*** Opening of RECORD EXCERPTS ***

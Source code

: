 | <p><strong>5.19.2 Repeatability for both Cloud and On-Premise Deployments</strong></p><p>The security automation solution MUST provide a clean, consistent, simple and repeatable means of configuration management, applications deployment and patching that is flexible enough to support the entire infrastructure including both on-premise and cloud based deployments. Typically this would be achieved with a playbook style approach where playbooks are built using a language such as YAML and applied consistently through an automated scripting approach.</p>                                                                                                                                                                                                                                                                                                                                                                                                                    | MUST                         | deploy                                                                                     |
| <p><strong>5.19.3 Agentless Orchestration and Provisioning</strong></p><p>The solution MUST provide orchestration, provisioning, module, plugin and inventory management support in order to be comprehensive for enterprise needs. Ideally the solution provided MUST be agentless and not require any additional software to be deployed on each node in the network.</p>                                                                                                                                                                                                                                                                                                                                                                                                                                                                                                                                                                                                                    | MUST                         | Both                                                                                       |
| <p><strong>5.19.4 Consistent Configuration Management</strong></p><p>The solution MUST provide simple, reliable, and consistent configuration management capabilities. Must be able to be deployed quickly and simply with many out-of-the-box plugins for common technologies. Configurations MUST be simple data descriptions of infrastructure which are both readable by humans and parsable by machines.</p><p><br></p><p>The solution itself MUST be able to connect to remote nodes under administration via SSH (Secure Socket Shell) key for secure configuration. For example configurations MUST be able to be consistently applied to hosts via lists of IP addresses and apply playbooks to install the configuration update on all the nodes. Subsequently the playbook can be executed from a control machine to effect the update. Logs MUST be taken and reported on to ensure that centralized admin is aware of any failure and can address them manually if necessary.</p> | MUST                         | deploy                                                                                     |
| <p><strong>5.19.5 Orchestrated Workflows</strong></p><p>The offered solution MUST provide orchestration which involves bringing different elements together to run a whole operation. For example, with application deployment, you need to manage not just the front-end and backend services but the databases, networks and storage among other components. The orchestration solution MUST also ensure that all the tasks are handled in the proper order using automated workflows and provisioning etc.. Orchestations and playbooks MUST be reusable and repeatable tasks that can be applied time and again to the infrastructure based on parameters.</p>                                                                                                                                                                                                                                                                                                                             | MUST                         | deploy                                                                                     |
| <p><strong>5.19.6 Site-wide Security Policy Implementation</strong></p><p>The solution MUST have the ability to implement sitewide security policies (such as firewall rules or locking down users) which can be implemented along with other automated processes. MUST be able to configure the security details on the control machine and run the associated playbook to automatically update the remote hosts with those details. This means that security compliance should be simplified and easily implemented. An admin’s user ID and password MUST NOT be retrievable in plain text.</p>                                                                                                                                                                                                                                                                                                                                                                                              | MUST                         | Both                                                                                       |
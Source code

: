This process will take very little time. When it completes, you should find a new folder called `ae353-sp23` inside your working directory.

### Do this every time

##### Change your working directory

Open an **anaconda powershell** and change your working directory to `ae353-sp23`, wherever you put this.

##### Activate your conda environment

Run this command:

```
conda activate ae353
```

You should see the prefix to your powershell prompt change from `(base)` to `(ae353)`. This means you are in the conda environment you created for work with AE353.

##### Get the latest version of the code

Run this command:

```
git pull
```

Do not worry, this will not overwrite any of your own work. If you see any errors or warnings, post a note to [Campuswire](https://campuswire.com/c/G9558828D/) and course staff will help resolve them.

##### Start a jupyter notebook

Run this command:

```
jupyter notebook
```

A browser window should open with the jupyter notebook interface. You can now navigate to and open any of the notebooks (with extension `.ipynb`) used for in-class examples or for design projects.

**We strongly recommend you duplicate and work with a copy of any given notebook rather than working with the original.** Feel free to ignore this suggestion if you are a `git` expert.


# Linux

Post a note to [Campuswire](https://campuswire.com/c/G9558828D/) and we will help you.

*** Close of RECORD EXCERPTS ***

__TASK__
Starting at the line with "##### Get the latest version of the code", print each remaining line of the listing above exactly as it appears.

__RESULT OF THIS EXERCISE__
##### Get the latest version of the code

Run this command:

```
git pull
```

Do not worry, this will not overwrite any of your own work. If you see any errors or warnings, post a note to [Campuswire](https://campuswire.com/c/G9558828D/) and course staff will help resolve them.

##### Start a jupyter notebook

Run this command:

```
jupyter notebook
```

A browser window should open with the jupyter notebook interface. You can now navigate to and open any of the notebooks (with extension `.ipynb`) used for in-class examples or for design projects.

**We strongly recommend you duplicate and work with a copy of any given notebook rather than working with the original.** Feel free to ignore this suggestion if you are a `git` expert.


# Linux

Post a note to [Campuswire](https://campuswire.com/c/G9558828D/) and we will help you.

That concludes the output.